UNIVERSITY OF OREGON
DEPT OF POLITICAL SCIENCE
Prof. Ronald Mitchell
Time: T-Th 2:00-3:20 (Winter 2007) Office Hours: Tues/Thurs 11:30-1:00
Classroom: 112 Lillis // CRN: 24292/24306 Office: 921 PLC
Email: firstname.lastname@example.org Course web page: http://www.uoregon.edu/~rmitchel/iep/
PS477/577: International Environmental Politics
Goals of course:
Increasingly, nations cannot solve their environmental problems through unilateral action and domestic policy alone. Governments, nongovernmental organizations, and editorial pundits frequently proclaim the need for international solutions to environmental problems ranging from preserving wetlands and wildlife to protecting the global atmosphere. In some issue areas, nations have reached international agreements, in others, treaties remain elusive.
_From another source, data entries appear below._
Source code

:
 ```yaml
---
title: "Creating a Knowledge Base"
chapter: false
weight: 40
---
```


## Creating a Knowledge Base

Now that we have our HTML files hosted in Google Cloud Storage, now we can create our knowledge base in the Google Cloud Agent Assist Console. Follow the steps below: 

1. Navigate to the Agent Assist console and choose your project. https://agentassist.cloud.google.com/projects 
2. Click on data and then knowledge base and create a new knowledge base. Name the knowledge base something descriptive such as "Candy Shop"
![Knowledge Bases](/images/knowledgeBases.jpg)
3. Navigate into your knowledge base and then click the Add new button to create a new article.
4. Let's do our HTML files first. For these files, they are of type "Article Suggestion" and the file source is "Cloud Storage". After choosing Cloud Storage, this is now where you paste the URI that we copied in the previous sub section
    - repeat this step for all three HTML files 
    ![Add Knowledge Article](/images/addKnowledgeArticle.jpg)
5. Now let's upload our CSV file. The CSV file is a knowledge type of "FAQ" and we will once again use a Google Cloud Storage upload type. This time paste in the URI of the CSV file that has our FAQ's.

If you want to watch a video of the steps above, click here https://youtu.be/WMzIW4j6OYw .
Although environmental problems certainly --and, we hope, their solutions --will continue to increase in number and importance in the future, solutions to many existing international environmental problems provide us with experience with which to better understand the types of solutions available, the processes by which they can be instituted, and how effective those solutions have been at solving environmental problems.
This course develops five perspectives on why environmental problems arise and how we can solve them. It then explores three processes of international policy development: identifying problems, designing and negotiating solutions, and implementing policies to change national behavior. We will use case studies to develop our understandings of these processes. We will ask questions such as: What conditions help countries negotiate treaties to resolve problems? What types of rules work best to induce compliance? How do we evaluate whether a treaty has been effective or successful? How do nations improve treaty effectiveness over time? In short, we want to identify the sorts of agreements that will help the nations of the world solve their environmental problems.
These questions require careful attention to causal analysis, i.e., to showing that one or more factors caused the outcome we observe and that absent that factor, the observed outcome would not have occurred. Thus, a major element of this course will require that you identify and skeptically evaluate all causal claims (your own, mine, and those of authors you read) regarding environmental problems. For example, this will require being initially dubious of claims that the International Whaling Commission has been in any way responsible for the decrease in the number of whales caught since the mid-1980s, that growing scientific knowledge was the real cause for signature of the ozone protection treaty, or that treaties ever have any influence on behavior. I require PS205: Introduction to International Relations as a prerequisite to ensure that you have some familiarity with causal analysis, counterfactuals, and rigorous empirical evaluation. I hope that developing your ability to think causally will be the most important contribution of this course to your education.
Word of warning: Almost all past students who have taken this course have found the course itself --and particularly the final paper --to be quite difficult. Most students also find the course, in the end, rewarding. Be aware that the requirements to do well in this course are quite demanding.
Required books (at bookstore and on reserve in library)
· Chasek, Pamela S., David L. Downie, and Janet Welsh Brown. 2005. Global environmental politics, 4th edition. Boulder, CO: Westview Press. ISBN: 0813343321. [3rd edition will probably do just fine, if you can get it used.] Referred to as Chasek.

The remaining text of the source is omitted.